The countries of sub-Saharan Africa like the other countries in the world face multiple problems linked to climate changes. These problems are: rainfall modification, season shift and the increase of extreme meteorological events such as drought or flood particularly in arid or semi-arid regions like Burkina Faso, which affect considerably water and soil resources. Water resources reduction due to climate changes, and also population increase, have contributed to increasing constraint on water supply and accessibility which were already an important problem in Sahelian countries. Furthermore, we have self-food sufficiency problem.

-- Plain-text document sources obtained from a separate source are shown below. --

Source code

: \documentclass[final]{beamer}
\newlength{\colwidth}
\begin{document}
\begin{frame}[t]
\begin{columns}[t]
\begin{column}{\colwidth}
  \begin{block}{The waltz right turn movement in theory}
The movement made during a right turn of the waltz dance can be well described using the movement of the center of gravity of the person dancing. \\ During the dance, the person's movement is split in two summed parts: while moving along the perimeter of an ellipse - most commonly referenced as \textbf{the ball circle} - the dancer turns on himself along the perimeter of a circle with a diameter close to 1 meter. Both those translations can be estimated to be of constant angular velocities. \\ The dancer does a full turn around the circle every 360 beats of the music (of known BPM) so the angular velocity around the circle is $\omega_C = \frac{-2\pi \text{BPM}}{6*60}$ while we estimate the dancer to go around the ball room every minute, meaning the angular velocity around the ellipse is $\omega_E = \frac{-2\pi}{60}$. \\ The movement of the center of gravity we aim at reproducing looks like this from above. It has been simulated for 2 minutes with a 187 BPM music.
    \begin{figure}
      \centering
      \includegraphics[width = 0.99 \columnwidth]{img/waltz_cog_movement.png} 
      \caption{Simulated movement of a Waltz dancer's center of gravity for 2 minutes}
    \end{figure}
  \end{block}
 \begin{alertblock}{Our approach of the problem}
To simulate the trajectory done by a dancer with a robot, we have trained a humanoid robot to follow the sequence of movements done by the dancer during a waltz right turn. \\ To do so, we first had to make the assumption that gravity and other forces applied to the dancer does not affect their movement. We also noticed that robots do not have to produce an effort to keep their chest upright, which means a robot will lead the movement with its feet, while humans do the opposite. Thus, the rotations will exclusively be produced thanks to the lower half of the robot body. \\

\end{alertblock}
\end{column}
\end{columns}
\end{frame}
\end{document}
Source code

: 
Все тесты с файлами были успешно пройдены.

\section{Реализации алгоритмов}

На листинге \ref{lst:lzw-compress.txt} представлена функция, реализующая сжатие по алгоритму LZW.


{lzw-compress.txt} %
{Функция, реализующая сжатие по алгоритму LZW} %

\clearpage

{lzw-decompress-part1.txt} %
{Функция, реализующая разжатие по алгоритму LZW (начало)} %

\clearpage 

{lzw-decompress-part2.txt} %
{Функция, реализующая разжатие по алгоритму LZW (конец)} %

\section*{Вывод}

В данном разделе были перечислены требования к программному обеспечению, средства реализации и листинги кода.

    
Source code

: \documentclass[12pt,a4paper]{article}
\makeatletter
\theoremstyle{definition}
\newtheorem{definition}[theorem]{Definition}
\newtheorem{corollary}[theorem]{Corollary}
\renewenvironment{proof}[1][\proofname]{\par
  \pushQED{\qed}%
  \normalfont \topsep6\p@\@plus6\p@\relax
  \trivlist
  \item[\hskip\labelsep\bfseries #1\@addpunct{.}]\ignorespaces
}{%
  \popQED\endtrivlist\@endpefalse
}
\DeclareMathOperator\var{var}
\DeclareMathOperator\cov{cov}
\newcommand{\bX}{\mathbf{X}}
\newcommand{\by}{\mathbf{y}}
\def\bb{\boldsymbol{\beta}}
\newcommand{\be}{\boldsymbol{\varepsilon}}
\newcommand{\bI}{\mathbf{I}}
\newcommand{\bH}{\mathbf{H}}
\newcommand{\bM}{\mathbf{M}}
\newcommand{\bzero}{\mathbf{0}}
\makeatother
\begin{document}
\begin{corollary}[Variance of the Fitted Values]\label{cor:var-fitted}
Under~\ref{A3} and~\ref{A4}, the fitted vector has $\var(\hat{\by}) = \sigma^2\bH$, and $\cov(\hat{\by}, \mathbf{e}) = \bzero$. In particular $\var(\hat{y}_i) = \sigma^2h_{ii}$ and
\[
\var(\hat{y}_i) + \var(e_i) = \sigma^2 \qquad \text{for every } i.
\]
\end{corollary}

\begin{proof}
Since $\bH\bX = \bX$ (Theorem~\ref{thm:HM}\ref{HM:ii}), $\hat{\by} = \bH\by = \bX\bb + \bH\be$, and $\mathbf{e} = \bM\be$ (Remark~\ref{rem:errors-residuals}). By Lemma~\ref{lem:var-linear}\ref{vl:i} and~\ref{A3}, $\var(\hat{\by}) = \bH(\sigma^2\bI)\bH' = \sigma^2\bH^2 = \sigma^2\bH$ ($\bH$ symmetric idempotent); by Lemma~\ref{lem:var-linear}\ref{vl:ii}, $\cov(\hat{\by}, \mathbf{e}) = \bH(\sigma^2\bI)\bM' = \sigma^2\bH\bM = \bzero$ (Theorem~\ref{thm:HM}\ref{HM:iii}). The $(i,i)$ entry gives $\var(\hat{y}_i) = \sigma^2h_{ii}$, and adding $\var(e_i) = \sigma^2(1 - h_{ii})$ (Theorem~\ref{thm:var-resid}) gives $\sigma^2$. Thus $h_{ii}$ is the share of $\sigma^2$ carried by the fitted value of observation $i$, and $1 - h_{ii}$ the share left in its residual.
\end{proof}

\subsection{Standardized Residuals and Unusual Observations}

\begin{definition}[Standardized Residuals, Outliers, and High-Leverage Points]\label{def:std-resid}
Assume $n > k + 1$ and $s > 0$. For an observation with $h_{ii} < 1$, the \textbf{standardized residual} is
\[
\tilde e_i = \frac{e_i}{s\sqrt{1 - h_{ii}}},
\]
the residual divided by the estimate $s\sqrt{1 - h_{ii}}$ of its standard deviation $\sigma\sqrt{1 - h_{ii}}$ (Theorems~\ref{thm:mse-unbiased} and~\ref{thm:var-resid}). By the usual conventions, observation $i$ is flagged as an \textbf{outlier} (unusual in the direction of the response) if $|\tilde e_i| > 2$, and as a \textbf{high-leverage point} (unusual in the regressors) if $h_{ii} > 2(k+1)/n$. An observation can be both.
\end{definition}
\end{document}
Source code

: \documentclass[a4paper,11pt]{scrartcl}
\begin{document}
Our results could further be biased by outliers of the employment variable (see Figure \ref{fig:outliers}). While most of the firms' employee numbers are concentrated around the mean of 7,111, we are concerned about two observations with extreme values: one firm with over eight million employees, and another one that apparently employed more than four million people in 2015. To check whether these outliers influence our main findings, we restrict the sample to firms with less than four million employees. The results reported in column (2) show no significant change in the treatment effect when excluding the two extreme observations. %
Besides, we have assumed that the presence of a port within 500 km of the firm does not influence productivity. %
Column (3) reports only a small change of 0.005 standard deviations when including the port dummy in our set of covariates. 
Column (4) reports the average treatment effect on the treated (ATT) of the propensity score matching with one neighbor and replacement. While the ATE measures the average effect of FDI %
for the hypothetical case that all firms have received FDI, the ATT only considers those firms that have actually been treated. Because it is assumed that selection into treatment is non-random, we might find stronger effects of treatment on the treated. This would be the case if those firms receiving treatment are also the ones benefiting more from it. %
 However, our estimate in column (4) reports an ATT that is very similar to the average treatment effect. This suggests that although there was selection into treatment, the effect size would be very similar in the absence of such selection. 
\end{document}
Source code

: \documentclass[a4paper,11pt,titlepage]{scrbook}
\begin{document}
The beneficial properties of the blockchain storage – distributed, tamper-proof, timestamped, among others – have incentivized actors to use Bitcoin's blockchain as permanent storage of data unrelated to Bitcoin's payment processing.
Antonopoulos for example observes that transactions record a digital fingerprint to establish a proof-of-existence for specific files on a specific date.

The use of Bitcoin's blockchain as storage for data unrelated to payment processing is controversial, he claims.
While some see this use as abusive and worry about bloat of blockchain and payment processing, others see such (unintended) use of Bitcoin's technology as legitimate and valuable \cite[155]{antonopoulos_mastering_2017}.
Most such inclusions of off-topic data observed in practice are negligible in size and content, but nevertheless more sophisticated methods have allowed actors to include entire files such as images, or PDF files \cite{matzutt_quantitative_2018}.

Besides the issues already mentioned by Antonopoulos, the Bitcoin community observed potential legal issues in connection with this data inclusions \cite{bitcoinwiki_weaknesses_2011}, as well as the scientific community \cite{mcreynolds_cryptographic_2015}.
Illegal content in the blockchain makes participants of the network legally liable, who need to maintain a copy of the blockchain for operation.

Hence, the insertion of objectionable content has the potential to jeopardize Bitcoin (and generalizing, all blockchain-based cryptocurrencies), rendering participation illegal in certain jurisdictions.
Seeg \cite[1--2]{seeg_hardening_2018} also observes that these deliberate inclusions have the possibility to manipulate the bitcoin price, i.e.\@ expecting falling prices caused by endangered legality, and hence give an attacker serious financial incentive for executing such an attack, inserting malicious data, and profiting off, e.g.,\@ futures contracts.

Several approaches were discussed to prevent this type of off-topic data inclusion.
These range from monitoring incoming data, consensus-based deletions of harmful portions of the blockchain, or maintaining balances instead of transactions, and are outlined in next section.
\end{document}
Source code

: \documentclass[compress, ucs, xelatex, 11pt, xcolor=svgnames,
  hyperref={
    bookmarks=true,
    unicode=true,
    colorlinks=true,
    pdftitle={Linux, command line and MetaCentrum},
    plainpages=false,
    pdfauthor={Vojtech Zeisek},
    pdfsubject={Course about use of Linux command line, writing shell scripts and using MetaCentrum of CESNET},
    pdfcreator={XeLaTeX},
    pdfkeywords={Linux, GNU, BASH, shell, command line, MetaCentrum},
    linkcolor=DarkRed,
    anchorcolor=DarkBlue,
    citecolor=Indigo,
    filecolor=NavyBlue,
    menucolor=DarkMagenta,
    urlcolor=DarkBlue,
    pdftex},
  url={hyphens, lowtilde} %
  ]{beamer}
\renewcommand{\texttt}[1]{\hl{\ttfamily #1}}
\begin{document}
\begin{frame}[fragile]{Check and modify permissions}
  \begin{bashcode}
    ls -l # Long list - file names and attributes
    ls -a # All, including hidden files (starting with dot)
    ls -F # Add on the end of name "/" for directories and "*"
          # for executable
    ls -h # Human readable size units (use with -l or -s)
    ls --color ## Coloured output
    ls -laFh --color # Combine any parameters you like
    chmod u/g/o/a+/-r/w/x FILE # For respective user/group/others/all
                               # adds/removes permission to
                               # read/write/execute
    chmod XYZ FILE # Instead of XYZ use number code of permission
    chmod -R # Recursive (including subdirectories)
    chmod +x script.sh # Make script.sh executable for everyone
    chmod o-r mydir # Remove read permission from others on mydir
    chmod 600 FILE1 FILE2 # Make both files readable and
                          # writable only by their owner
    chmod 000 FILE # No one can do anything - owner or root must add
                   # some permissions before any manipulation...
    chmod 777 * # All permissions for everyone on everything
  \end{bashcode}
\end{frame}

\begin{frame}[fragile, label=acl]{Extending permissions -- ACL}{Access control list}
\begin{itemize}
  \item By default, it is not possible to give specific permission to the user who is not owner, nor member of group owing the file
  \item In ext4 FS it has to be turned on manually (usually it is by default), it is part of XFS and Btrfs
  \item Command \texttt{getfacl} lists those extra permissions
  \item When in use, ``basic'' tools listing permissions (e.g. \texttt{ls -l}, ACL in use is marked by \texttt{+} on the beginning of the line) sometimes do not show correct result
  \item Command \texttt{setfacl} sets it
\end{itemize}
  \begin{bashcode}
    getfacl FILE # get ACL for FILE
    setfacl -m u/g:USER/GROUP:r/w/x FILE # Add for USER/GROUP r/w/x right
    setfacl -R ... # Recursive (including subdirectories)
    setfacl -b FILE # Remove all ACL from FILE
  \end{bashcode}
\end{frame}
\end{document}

We will need irrigated agriculture to produce more food with less water and without deteriorating soil and water resources. Drip irrigation technology can face the challenge [1] [2]. It allows water and solute use more efficiently, reduces losses by allowing accurate supply of water and solutes in the crop base [3]. This work is performed in order to help farmers to improve water and soil management. The main objective of this study is to use Hydrus 2D to analyze water dynamics under drip irrigation in arid soil in Burkina Faso and guide farmers in the water management depending on the specific soil physical properties. The specific objectives are: 1) forecast infiltration, redistribution and evaporation in a soil column with Hydrus 2D; 2) forecast water losses by reducing the amount of irrigation water which reaches region unexplored by the roots; 3) and suggest efficient water use model based on the crop used. Numerical simulation is a fast and efficient tool to study optimal management of drip irrigation technic [2] [4]. Several studies have shown the importance of numerical modeling to design and manage irrigation systems and ferti-irrigation too [5] - [18].

2. Methods and Materials

2.1. Drip Irrigation

It enables water supplying into the soil, directly in the plant base with small regular amounts of water. Drip irrigation improves water use efficiency, plants growth and production yield. It also improves the application of fertilizers and solutes, it reduces the risk of salinity, weeds and energy needs [19]. Drip irrigation is the most efficient system for crop, vegetables, and fruit trees irrigation [20]. In arid regions or semi-arid regions, due to water scarcity and the increasingly use of water in agriculture drip irrigation is very important to ensure more efficient management of water resources. We distinguish surface drip irrigation system, sub-surface drip irrigation system and family drip irrigation. We called family drip irrigation system, a drip irrigation perform especially for family production, operating in small area between 500 to 1000 m2. It is ideal for rural zones, where there is a water scarcity or water supply is limited, moreover no competency or expertize is required [21].

2.2. Hydrus 2D Software

Hydrus is a worldwide known software used in many fields linked to soil sciences. The software gives a modelisation scheme that allows to analyze water flow, the movement of solutes and heat in variably-saturated media [22]. Hydrus can be used as a design tool to study and design drip irrigation system management. Hydrus has been used successfully to simulate water flow under drip irrigation [4] [6] [22] [23]. The Hydrus program numerically solves the equation for water flow, heat and solutes transport [4] [6] [23]. The governing equation in two dimension (X, Z) for water flow in a variably-saturated porous media included in Hydrus is given in Equation (1) as:

θ t = x [ K ( h ) h x ] + z [ K ( h ) h z + K ( h ) ] S ( h ) (1)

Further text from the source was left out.